Mayor Bill De Blasio warned New Yorkers today that the heat wave constituted an emergency and could make it feel like 110 degrees in certain areas. If those areas are subways, it’s already happened.

DNAinfo New York staked out Manhattan’s biggest subway stations, for the second year running, to find out which platforms were the hottest, muggiest and most humid on this particularly hot, muggy, humid day.

We measured heat and humidity on 17 subway platforms, and used those numbers to calculate the “apparent temperature,” or how hot the humidity makes you feel.

The award for most unbearable subway platform went to Times Square, proving once again that it is one of the hottest places in New York City.

“It feels like a 110 degrees in here,” said Zakir Hossain, 40, who was lugging boxes of soda into the 7 train platform’s newsstand, where he works all day.

He wasn’t exaggerating.
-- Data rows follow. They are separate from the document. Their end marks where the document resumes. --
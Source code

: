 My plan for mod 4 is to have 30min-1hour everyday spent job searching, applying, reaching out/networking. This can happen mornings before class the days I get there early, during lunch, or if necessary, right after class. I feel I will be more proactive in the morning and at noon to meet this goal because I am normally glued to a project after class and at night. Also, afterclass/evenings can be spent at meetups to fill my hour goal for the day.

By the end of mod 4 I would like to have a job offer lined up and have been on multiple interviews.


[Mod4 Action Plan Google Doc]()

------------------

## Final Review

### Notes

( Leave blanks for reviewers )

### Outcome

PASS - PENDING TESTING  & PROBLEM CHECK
At 89.2 degrees with 81 percent humidity, according to the National Weather Service heat index calculator, it felt like 111.2 degrees.
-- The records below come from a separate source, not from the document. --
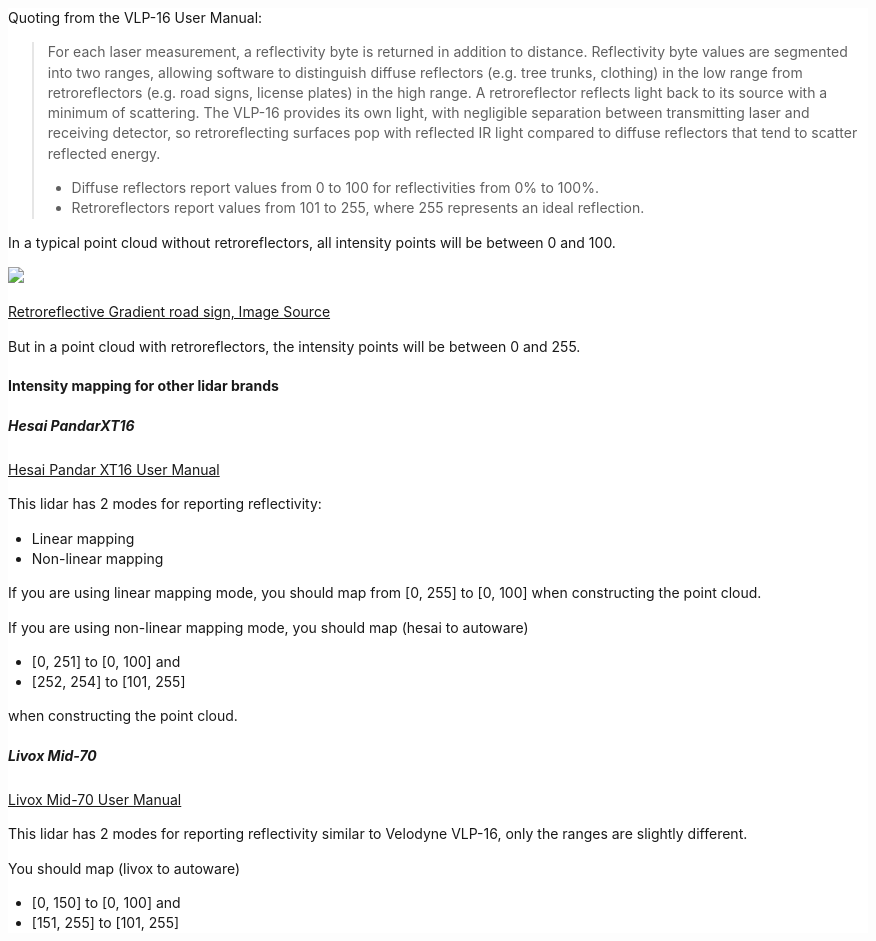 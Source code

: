 Quoting from the VLP-16 User Manual:

> For each laser measurement, a reflectivity byte is returned in addition to distance.
> Reflectivity byte values are segmented into two ranges, allowing software to distinguish diffuse reflectors
> (e.g. tree trunks, clothing) in the low range from retroreflectors (e.g. road signs, license plates) in the high range.
> A retroreflector reflects light back to its source with a minimum of scattering.
> The VLP-16 provides its own light, with negligible separation between transmitting laser and receiving detector, so
> retroreflecting surfaces pop with reflected IR light compared to diffuse reflectors that tend to scatter reflected energy.
>
> - Diffuse reflectors report values from 0 to 100 for reflectivities from 0% to 100%.
> - Retroreflectors report values from 101 to 255, where 255 represents an ideal reflection.

In a typical point cloud without retroreflectors, all intensity points will be between 0 and 100.

<img src="https://upload.wikimedia.org/wikipedia/commons/6/6d/Retroreflective_Gradient_road_sign.jpg" width="200">

[Retroreflective Gradient road sign, Image Source](https://commons.wikimedia.org/wiki/File:Retroreflective_Gradient_road_sign.jpg)

But in a point cloud with retroreflectors, the intensity points will be between 0 and 255.

#### Intensity mapping for other lidar brands

##### Hesai PandarXT16

[Hesai Pandar XT16 User Manual](https://www.oxts.com/wp-content/uploads/2021/01/Hesai-PandarXT16_User_Manual.pdf)

This lidar has 2 modes for reporting reflectivity:

- Linear mapping
- Non-linear mapping

If you are using linear mapping mode, you should map from [0, 255] to [0, 100] when constructing the point cloud.

If you are using non-linear mapping mode, you should map (hesai to autoware)

- [0, 251] to [0, 100] and
- [252, 254] to [101, 255]

when constructing the point cloud.

##### Livox Mid-70

[Livox Mid-70 User Manual](https://terra-1-g.djicdn.com/65c028cd298f4669a7f0e40e50ba1131/Download/Mid-70/new/Livox%20Mid-70%20User%20Manual_EN_v1.2.pdf)

This lidar has 2 modes for reporting reflectivity similar to Velodyne VLP-16, only the ranges are slightly different.

You should map (livox to autoware)

- [0, 150] to [0, 100] and
- [151, 255] to [101, 255]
“It’s hot and sweaty, but we’re poor,” said Hossain. “We have to make a living, no matter how hot.”

On the platform for the Times Square uptown A/C/E trains, DNAinfo measured a temperature of 89.6 degrees and a relative humidity of 74 percent, making it feel like 106.6 degrees.

“It’s hot and nasty,” said Kenny Rodriguez as he waited on the Queens-bound N/Q/R trains platform, which clocked in with 88.5 degrees and 78 percent humidity, making it feel like 106.6 degrees.

“It smells like soup — not a good one.”

Grand Central and Union Square were runners up for worst platform heat. The Grand Central's 7 train platform felt like 99.8 degrees and the Union Square L train platform felt like 95.7 degrees.

“It’s muggy, just muggy,” said Noelle King, 22, who was on her way to work at the Metropolitan Museum of Art. “It smells like sweat and I feel sticky all the time.”

Relief could be found deeper underground. The temperature on the downtown B/D/F/M platform at West 4th Street, which is well below street level, felt like 85 degrees. And the uptown B/D/E platform at the 7th Avenue station, which is four flights beneath street level, felt like 82.9 degrees.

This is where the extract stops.